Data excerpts

------------------------

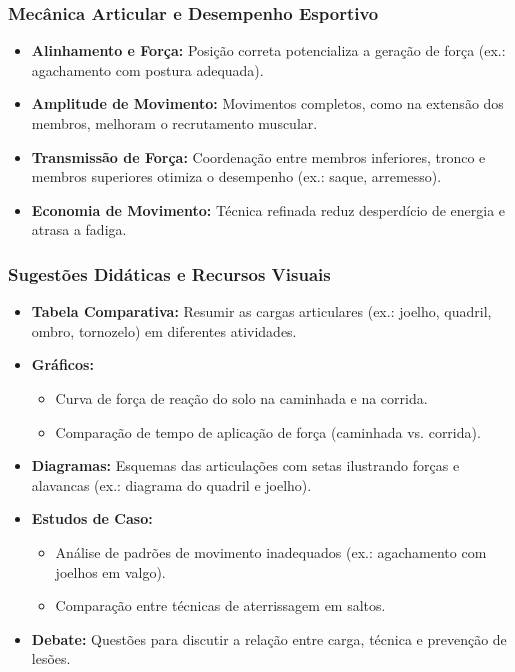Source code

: \documentclass{beamer}
\begin{document}
\begin{frame}
\frametitle{Mecânica Articular e Desempenho Esportivo}
\begin{itemize}
    \item \textbf{Alinhamento e Força:} Posição correta potencializa a geração de força (ex.: agachamento com postura adequada).
    \item \textbf{Amplitude de Movimento:} Movimentos completos, como na extensão dos membros, melhoram o recrutamento muscular.
    \item \textbf{Transmissão de Força:} Coordenação entre membros inferiores, tronco e membros superiores otimiza o desempenho (ex.: saque, arremesso).
    \item \textbf{Economia de Movimento:} Técnica refinada reduz desperdício de energia e atrasa a fadiga.
\end{itemize}
\end{frame}

\begin{frame}
\frametitle{Sugestões Didáticas e Recursos Visuais}
\begin{itemize}
    \item \textbf{Tabela Comparativa:} Resumir as cargas articulares (ex.: joelho, quadril, ombro, tornozelo) em diferentes atividades.
    \item \textbf{Gráficos:} 
    \begin{itemize}
        \item Curva de força de reação do solo na caminhada e na corrida.
        \item Comparação de tempo de aplicação de força (caminhada vs. corrida).
    \end{itemize}
    \item \textbf{Diagramas:} Esquemas das articulações com setas ilustrando forças e alavancas (ex.: diagrama do quadril e joelho).
    \item \textbf{Estudos de Caso:}
    \begin{itemize}
        \item Análise de padrões de movimento inadequados (ex.: agachamento com joelhos em valgo).
        \item Comparação entre técnicas de aterrissagem em saltos.
    \end{itemize}
    \item \textbf{Debate:} Questões para discutir a relação entre carga, técnica e prevenção de lesões.
\end{itemize}
\end{frame}
\end{document}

------------------------

WORK INSTRUCTION ->
The records above are to be repeated word for word, with the pictures omitted.

ANSWER AREA ->
Source code

: \documentclass{beamer}
\begin{document}
\begin{frame}
\frametitle{Mecânica Articular e Desempenho Esportivo}
\begin{itemize}
    \item \textbf{Alinhamento e Força:} Posição correta potencializa a geração de força (ex.: agachamento com postura adequada).
    \item \textbf{Amplitude de Movimento:} Movimentos completos, como na extensão dos membros, melhoram o recrutamento muscular.
    \item \textbf{Transmissão de Força:} Coordenação entre membros inferiores, tronco e membros superiores otimiza o desempenho (ex.: saque, arremesso).
    \item \textbf{Economia de Movimento:} Técnica refinada reduz desperdício de energia e atrasa a fadiga.
\end{itemize}
\end{frame}

\begin{frame}
\frametitle{Sugestões Didáticas e Recursos Visuais}
\begin{itemize}
    \item \textbf{Tabela Comparativa:} Resumir as cargas articulares (ex.: joelho, quadril, ombro, tornozelo) em diferentes atividades.
    \item \textbf{Gráficos:} 
    \begin{itemize}
        \item Curva de força de reação do solo na caminhada e na corrida.
        \item Comparação de tempo de aplicação de força (caminhada vs. corrida).
    \end{itemize}
    \item \textbf{Diagramas:} Esquemas das articulações com setas ilustrando forças e alavancas (ex.: diagrama do quadril e joelho).
    \item \textbf{Estudos de Caso:}
    \begin{itemize}
        \item Análise de padrões de movimento inadequados (ex.: agachamento com joelhos em valgo).
        \item Comparação entre técnicas de aterrissagem em saltos.
    \end{itemize}
    \item \textbf{Debate:} Questões para discutir a relação entre carga, técnica e prevenção de lesões.
\end{itemize}
\end{frame}
\end{document}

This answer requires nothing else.